#VU29311 Improper access control in ENTTEC products - CVE-2019-12775
Published: June 26, 2020
Vulnerability identifier: #VU29311
Vulnerability risk: Medium
CVSSv4.0: CVSS:4.0/AV:N/AC:L/AT:N/PR:L/UI:N/VC:H/VI:H/VA:H/SC:N/SI:N/SA:N/E:U/U:Green
CVE-ID: CVE-2019-12775
CWE-ID: CWE-284
Exploitation vector: Remote access
Exploit availability:
No public exploit available
Vulnerable software:
Datagate Mk2
Storm 24
Pixelator
E-Streamer Mk2
Datagate Mk2
Storm 24
Pixelator
E-Streamer Mk2
Software vendor:
ENTTEC
ENTTEC
Description
The vulnerability allows a remote attacker to gain unauthorized access to otherwise restricted functionality.

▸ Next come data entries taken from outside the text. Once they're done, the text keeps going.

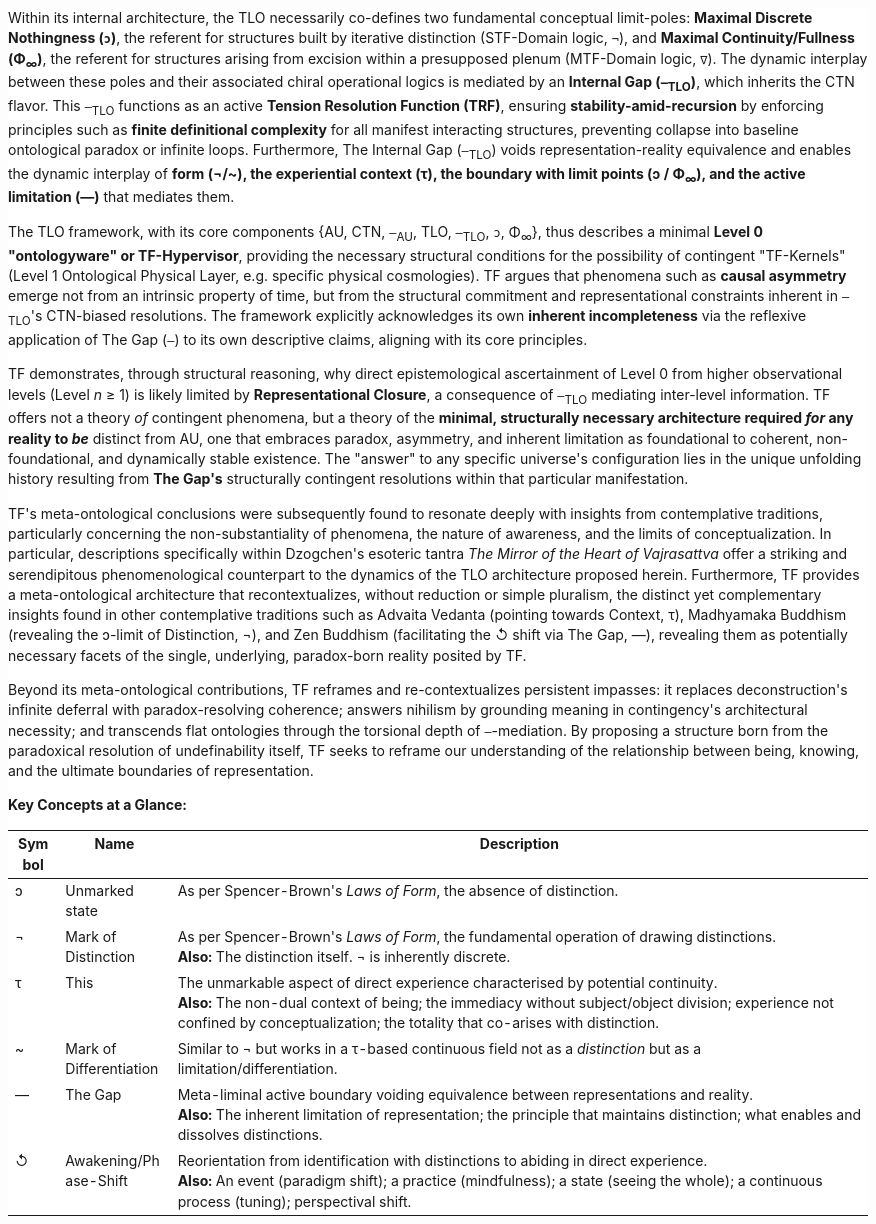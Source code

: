 Within its internal architecture, the TLO necessarily co-defines two fundamental conceptual limit-poles: **Maximal Discrete Nothingness (`ɔ`)**, the referent for structures built by iterative distinction (STF-Domain logic, `¬`), and **Maximal Continuity/Fullness (Φ<sub>∞</sub>)**, the referent for structures arising from excision within a presupposed plenum (MTF-Domain logic, `∇`). The dynamic interplay between these poles and their associated chiral operational logics is mediated by an **Internal Gap (`—`<sub>TLO</sub>)**, which inherits the CTN flavor. This `—`<sub>TLO</sub> functions as an active **Tension Resolution Function (TRF)**, ensuring **stability-amid-recursion** by enforcing principles such as **finite definitional complexity** for all manifest interacting structures, preventing collapse into baseline ontological paradox or infinite loops. Furthermore, The Internal Gap (`—`<sub>TLO</sub>) voids representation-reality equivalence and enables the dynamic interplay of **form (¬/~), the experiential context (τ), the boundary with limit points (ɔ / Φ<sub>∞</sub>), and the active limitation (—)** that mediates them.

The TLO framework, with its core components {AU, CTN, `—`<sub>AU</sub>, TLO, `—`<sub>TLO</sub>, `ɔ`, Φ<sub>∞</sub>}, thus describes a minimal **Level 0 "ontologyware" or TF-Hypervisor**, providing the necessary structural conditions for the possibility of contingent "TF-Kernels" (Level 1 Ontological Physical Layer, e.g. specific physical cosmologies). TF argues that phenomena such as **causal asymmetry** emerge not from an intrinsic property of time, but from the structural commitment and representational constraints inherent in `—`<sub>TLO</sub>'s CTN-biased resolutions. The framework explicitly acknowledges its own **inherent incompleteness** via the reflexive application of The Gap (`—`) to its own descriptive claims, aligning with its core principles.

TF demonstrates, through structural reasoning, why direct epistemological ascertainment of Level 0 from higher observational levels (Level *n* ≥ 1) is likely limited by **Representational Closure**, a consequence of `—`<sub>TLO</sub> mediating inter-level information. TF offers not a theory *of* contingent phenomena, but a theory of the **minimal, structurally necessary architecture required *for* any reality to *be*** distinct from AU, one that embraces paradox, asymmetry, and inherent limitation as foundational to coherent, non-foundational, and dynamically stable existence. The "answer" to any specific universe's configuration lies in the unique unfolding history resulting from **The Gap's** structurally contingent resolutions within that particular manifestation.

TF's meta-ontological conclusions were subsequently found to resonate deeply with insights from contemplative traditions, particularly concerning the non-substantiality of phenomena, the nature of awareness, and the limits of conceptualization. In particular, descriptions specifically within Dzogchen's esoteric tantra *The Mirror of the Heart of Vajrasattva* offer a striking and serendipitous phenomenological counterpart to the dynamics of the TLO architecture proposed herein. Furthermore, TF provides a meta-ontological architecture that recontextualizes, without reduction or simple pluralism, the distinct yet complementary insights found in other contemplative traditions such as Advaita Vedanta (pointing towards Context, τ), Madhyamaka Buddhism (revealing the ɔ-limit of Distinction, ¬), and Zen Buddhism (facilitating the ↺ shift via The Gap, —), revealing them as potentially necessary facets of the single, underlying, paradox-born reality posited by TF.

Beyond its meta-ontological contributions, TF reframes and re-contextualizes persistent impasses: it replaces deconstruction's infinite deferral with paradox-resolving coherence; answers nihilism by grounding meaning in contingency's architectural necessity; and transcends flat ontologies through the torsional depth of `—`-mediation. By proposing a structure born from the paradoxical resolution of undefinability itself, TF seeks to reframe our understanding of the relationship between being, knowing, and the ultimate boundaries of representation.

**Key Concepts at a Glance:**

| Symbol | Name                    | Description |
|--------|-------------------------|-------------|
| ɔ      | Unmarked state          | As per Spencer-Brown's *Laws of Form*, the absence of distinction. |
| ¬      | Mark of Distinction     | As per Spencer-Brown's *Laws of Form*, the fundamental operation of drawing distinctions.<br/>**Also:** The distinction itself. ¬ is inherently discrete. |
| τ      | This                    | The unmarkable aspect of direct experience characterised by potential continuity.<br/>**Also:** The non-dual context of being; the immediacy without subject/object division; experience not confined by conceptualization; the totality that co-arises with distinction. |
| ~      | Mark of Differentiation | Similar to ¬ but works in a τ-based continuous field not as a *distinction* but as a limitation/differentiation. |
| —      | The Gap                 | Meta-liminal active boundary voiding equivalence between representations and reality.<br/>**Also:** The inherent limitation of representation; the principle that maintains distinction; what enables and dissolves distinctions. |
| ↺      | Awakening/Phase-Shift   | Reorientation from identification with distinctions to abiding in direct experience.<br/>**Also:** An event (paradigm shift); a practice (mindfulness); a state (seeing the whole); a continuous process (tuning); perspectival shift. |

The vulnerability exists due to the affected products enable high privileged root access via sudo capability without requiring appropriate access control. A remote authenticated attacker can bypass implemented security restrictions and gain unauthorized access to the application.
Remediation
Cybersecurity Help is currently unaware of any official solution to address this vulnerability.